» PROBLEM DESCRIPTION:
Your answer consists of the lines in the data that contain "以便有效評估網站變更的結果". Copy each of them.

START AVAILABLE DATA

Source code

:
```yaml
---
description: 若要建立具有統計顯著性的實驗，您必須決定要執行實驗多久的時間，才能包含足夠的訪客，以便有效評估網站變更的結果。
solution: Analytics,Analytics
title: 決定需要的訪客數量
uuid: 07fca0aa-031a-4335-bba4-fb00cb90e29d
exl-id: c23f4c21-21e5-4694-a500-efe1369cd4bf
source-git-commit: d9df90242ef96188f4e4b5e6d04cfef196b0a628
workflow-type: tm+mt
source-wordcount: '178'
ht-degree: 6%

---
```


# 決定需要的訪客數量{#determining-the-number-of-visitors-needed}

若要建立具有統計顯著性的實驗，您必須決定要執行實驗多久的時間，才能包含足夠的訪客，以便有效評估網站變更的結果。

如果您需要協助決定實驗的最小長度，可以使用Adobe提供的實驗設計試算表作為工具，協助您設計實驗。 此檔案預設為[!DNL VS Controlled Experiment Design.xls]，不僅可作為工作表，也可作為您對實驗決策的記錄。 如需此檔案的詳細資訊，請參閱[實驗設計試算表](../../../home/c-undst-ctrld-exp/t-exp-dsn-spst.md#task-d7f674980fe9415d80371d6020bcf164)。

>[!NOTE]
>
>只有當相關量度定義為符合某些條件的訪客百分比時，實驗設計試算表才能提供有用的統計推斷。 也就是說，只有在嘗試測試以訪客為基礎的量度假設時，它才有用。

END AVAILABLE DATA

» TASK RESPONSE:
description: 若要建立具有統計顯著性的實驗，您必須決定要執行實驗多久的時間，才能包含足夠的訪客，以便有效評估網站變更的結果。
若要建立具有統計顯著性的實驗，您必須決定要執行實驗多久的時間，才能包含足夠的訪客，以便有效評估網站變更的結果。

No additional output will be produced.